### DIRECTIONS FOR THIS TASK
Each line of the listing below should come back exactly as it is.

### SOURCE RECORDS
##########
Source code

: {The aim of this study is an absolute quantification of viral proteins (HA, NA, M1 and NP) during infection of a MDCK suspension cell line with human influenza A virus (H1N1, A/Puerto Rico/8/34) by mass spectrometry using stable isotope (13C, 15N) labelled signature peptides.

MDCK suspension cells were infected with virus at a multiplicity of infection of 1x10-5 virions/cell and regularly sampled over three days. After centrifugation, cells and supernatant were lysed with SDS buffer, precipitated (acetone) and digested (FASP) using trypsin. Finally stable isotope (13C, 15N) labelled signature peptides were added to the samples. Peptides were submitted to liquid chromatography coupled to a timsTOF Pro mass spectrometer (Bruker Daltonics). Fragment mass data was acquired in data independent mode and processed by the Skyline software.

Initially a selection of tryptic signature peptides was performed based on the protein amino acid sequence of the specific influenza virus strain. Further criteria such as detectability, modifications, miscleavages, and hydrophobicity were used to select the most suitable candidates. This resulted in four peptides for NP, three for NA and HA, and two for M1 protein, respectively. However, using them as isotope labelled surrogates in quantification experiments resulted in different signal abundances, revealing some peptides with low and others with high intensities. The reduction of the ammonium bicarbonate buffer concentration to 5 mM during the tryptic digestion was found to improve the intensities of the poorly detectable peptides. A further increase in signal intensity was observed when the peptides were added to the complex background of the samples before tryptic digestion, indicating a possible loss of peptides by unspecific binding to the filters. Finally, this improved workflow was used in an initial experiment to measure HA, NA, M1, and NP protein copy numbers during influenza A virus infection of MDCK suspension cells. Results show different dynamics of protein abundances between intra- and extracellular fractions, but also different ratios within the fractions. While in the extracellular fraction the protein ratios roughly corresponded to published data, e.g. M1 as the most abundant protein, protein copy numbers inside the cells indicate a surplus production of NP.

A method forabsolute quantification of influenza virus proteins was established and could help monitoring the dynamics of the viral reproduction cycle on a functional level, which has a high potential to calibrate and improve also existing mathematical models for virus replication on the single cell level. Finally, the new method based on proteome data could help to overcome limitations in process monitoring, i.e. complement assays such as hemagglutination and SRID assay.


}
##########
### ANSWER TO THE EXERCISE
Source code

: {The aim of this study is an absolute quantification of viral proteins (HA, NA, M1 and NP) during infection of a MDCK suspension cell line with human influenza A virus (H1N1, A/Puerto Rico/8/34) by mass spectrometry using stable isotope (13C, 15N) labelled signature peptides.

MDCK suspension cells were infected with virus at a multiplicity of infection of 1x10-5 virions/cell and regularly sampled over three days. After centrifugation, cells and supernatant were lysed with SDS buffer, precipitated (acetone) and digested (FASP) using trypsin. Finally stable isotope (13C, 15N) labelled signature peptides were added to the samples. Peptides were submitted to liquid chromatography coupled to a timsTOF Pro mass spectrometer (Bruker Daltonics). Fragment mass data was acquired in data independent mode and processed by the Skyline software.

Initially a selection of tryptic signature peptides was performed based on the protein amino acid sequence of the specific influenza virus strain. Further criteria such as detectability, modifications, miscleavages, and hydrophobicity were used to select the most suitable candidates. This resulted in four peptides for NP, three for NA and HA, and two for M1 protein, respectively. However, using them as isotope labelled surrogates in quantification experiments resulted in different signal abundances, revealing some peptides with low and others with high intensities. The reduction of the ammonium bicarbonate buffer concentration to 5 mM during the tryptic digestion was found to improve the intensities of the poorly detectable peptides. A further increase in signal intensity was observed when the peptides were added to the complex background of the samples before tryptic digestion, indicating a possible loss of peptides by unspecific binding to the filters. Finally, this improved workflow was used in an initial experiment to measure HA, NA, M1, and NP protein copy numbers during influenza A virus infection of MDCK suspension cells. Results show different dynamics of protein abundances between intra- and extracellular fractions, but also different ratios within the fractions. While in the extracellular fraction the protein ratios roughly corresponded to published data, e.g. M1 as the most abundant protein, protein copy numbers inside the cells indicate a surplus production of NP.

A method forabsolute quantification of influenza virus proteins was established and could help monitoring the dynamics of the viral reproduction cycle on a functional level, which has a high potential to calibrate and improve also existing mathematical models for virus replication on the single cell level. Finally, the new method based on proteome data could help to overcome limitations in process monitoring, i.e. complement assays such as hemagglutination and SRID assay.


}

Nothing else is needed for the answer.